*Activity*. Please transcribe, word for word, the line containing "Pág. 4 de 5" and every line after it through the end of the records below, and nothing else.

*Materials provided*.

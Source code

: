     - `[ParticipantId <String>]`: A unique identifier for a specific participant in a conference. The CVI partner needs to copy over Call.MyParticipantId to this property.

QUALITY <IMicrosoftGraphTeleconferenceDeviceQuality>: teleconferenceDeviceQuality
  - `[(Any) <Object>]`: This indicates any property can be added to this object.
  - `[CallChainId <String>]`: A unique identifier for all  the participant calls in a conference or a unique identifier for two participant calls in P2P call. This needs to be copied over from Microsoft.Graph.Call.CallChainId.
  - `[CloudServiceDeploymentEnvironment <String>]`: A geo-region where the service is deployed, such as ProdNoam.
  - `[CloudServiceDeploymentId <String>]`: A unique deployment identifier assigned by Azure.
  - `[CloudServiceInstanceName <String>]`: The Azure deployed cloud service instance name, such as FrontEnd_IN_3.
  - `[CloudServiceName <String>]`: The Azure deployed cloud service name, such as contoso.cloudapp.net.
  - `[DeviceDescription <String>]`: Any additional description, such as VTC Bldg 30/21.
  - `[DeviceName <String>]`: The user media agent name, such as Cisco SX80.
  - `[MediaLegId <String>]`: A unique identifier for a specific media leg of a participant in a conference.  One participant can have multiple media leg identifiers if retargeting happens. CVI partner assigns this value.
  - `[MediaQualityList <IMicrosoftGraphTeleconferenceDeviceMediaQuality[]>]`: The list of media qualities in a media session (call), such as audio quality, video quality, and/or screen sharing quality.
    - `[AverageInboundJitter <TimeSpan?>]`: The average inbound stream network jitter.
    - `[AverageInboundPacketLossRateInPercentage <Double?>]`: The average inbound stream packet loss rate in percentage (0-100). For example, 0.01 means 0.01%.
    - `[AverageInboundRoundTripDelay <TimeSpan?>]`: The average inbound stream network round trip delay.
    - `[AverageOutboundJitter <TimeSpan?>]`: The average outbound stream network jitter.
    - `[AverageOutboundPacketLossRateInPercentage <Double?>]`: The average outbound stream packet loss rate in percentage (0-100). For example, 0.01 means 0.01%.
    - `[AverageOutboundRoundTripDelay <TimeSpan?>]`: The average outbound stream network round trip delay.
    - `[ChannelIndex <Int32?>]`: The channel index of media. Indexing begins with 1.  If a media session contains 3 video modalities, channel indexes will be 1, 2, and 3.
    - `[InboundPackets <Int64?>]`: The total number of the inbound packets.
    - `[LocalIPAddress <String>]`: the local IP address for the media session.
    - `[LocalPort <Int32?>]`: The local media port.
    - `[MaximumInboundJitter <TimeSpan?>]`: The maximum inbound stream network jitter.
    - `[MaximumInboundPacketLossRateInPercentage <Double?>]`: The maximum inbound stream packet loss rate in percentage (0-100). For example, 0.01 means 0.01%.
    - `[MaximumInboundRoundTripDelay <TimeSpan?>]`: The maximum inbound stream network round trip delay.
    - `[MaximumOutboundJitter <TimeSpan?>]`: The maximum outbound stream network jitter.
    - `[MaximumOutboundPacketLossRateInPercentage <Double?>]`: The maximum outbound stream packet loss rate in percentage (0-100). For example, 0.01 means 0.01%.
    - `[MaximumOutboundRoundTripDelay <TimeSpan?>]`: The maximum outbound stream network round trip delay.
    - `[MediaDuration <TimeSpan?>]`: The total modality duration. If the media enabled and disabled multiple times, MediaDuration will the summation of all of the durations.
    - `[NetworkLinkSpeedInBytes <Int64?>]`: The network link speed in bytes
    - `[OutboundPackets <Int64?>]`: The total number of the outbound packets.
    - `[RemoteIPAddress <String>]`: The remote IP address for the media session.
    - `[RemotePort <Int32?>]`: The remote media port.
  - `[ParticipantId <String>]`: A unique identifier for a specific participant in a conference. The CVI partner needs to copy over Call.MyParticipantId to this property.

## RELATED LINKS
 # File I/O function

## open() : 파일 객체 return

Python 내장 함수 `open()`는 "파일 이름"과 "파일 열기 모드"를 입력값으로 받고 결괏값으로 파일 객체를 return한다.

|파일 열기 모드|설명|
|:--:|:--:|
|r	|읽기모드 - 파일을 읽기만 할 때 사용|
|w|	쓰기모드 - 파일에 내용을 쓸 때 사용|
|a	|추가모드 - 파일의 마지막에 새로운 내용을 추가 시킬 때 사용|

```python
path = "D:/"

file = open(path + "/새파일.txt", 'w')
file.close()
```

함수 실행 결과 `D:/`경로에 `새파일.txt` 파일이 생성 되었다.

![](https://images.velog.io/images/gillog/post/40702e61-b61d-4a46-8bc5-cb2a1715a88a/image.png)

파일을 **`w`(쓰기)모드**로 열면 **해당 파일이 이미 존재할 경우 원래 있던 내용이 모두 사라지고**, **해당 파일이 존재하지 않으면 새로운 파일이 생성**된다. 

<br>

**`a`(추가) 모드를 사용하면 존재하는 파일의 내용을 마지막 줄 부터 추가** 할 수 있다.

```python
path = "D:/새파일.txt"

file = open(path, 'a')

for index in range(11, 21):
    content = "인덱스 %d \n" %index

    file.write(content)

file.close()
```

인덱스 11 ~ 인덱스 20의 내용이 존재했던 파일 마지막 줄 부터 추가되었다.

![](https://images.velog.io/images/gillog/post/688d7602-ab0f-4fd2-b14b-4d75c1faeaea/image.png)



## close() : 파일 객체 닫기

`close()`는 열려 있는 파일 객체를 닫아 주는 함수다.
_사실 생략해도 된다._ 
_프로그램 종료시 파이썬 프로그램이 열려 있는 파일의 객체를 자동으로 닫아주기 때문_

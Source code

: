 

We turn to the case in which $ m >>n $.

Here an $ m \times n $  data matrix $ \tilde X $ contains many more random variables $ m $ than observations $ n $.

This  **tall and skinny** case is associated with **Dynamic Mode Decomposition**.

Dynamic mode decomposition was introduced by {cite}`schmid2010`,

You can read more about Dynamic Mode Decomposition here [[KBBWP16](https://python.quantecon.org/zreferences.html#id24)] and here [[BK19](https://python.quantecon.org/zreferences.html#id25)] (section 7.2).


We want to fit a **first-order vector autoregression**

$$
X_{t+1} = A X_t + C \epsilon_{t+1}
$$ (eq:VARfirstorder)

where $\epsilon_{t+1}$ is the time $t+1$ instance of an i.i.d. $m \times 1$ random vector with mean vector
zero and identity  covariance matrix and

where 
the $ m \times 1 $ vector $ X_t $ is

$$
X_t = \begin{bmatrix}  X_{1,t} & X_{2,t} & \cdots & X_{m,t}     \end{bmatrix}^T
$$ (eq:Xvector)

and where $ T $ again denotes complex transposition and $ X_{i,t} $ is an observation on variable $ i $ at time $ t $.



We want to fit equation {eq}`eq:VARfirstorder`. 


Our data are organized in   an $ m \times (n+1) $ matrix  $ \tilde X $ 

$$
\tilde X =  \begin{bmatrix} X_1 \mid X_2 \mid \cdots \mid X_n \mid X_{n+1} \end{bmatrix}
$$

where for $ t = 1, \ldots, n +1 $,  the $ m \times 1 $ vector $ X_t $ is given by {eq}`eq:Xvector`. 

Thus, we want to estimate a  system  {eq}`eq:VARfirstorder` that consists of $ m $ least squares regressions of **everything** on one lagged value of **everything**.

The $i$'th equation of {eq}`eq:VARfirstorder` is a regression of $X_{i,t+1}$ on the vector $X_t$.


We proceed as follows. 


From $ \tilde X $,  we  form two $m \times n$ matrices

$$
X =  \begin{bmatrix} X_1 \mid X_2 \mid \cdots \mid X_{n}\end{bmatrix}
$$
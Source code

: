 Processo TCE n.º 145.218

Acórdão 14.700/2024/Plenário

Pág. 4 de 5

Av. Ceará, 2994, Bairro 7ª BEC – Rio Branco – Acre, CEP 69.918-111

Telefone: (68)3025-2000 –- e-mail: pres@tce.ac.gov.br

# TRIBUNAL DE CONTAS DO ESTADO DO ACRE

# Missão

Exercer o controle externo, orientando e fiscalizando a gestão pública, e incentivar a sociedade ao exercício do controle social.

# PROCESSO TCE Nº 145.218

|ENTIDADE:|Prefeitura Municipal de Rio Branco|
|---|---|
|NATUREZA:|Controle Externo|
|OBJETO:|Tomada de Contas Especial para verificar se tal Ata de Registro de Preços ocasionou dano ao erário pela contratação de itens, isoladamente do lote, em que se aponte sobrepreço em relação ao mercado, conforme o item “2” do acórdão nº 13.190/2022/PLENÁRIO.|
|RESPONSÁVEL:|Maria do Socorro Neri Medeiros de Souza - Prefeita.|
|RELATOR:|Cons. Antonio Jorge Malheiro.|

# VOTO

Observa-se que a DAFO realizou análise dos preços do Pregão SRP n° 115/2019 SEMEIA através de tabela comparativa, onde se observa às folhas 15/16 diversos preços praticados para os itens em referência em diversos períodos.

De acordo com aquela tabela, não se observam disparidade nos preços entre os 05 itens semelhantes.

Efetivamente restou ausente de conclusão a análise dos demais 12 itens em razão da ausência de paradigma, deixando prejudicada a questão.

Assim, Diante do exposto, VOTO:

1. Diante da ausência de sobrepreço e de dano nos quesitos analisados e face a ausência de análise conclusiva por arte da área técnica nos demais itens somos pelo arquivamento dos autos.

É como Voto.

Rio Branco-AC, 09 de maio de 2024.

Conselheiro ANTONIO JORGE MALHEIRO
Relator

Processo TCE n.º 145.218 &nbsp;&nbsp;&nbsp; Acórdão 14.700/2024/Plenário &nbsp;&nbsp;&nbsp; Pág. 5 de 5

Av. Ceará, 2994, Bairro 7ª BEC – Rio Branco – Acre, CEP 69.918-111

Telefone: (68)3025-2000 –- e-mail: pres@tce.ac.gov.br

*Answer to the problem*.
Pág. 4 de 5

Av. Ceará, 2994, Bairro 7ª BEC – Rio Branco – Acre, CEP 69.918-111

Telefone: (68)3025-2000 –- e-mail: pres@tce.ac.gov.br

# TRIBUNAL DE CONTAS DO ESTADO DO ACRE

# Missão

Exercer o controle externo, orientando e fiscalizando a gestão pública, e incentivar a sociedade ao exercício do controle social.

# PROCESSO TCE Nº 145.218

|ENTIDADE:|Prefeitura Municipal de Rio Branco|
|---|---|
|NATUREZA:|Controle Externo|
|OBJETO:|Tomada de Contas Especial para verificar se tal Ata de Registro de Preços ocasionou dano ao erário pela contratação de itens, isoladamente do lote, em que se aponte sobrepreço em relação ao mercado, conforme o item “2” do acórdão nº 13.190/2022/PLENÁRIO.|
|RESPONSÁVEL:|Maria do Socorro Neri Medeiros de Souza - Prefeita.|
|RELATOR:|Cons. Antonio Jorge Malheiro.|

# VOTO

Observa-se que a DAFO realizou análise dos preços do Pregão SRP n° 115/2019 SEMEIA através de tabela comparativa, onde se observa às folhas 15/16 diversos preços praticados para os itens em referência em diversos períodos.

De acordo com aquela tabela, não se observam disparidade nos preços entre os 05 itens semelhantes.

Efetivamente restou ausente de conclusão a análise dos demais 12 itens em razão da ausência de paradigma, deixando prejudicada a questão.

Assim, Diante do exposto, VOTO:

1. Diante da ausência de sobrepreço e de dano nos quesitos analisados e face a ausência de análise conclusiva por arte da área técnica nos demais itens somos pelo arquivamento dos autos.

É como Voto.

Rio Branco-AC, 09 de maio de 2024.

Conselheiro ANTONIO JORGE MALHEIRO
Relator

Processo TCE n.º 145.218 &nbsp;&nbsp;&nbsp; Acórdão 14.700/2024/Plenário &nbsp;&nbsp;&nbsp; Pág. 5 de 5

Av. Ceará, 2994, Bairro 7ª BEC – Rio Branco – Acre, CEP 69.918-111

Telefone: (68)3025-2000 –- e-mail: pres@tce.ac.gov.br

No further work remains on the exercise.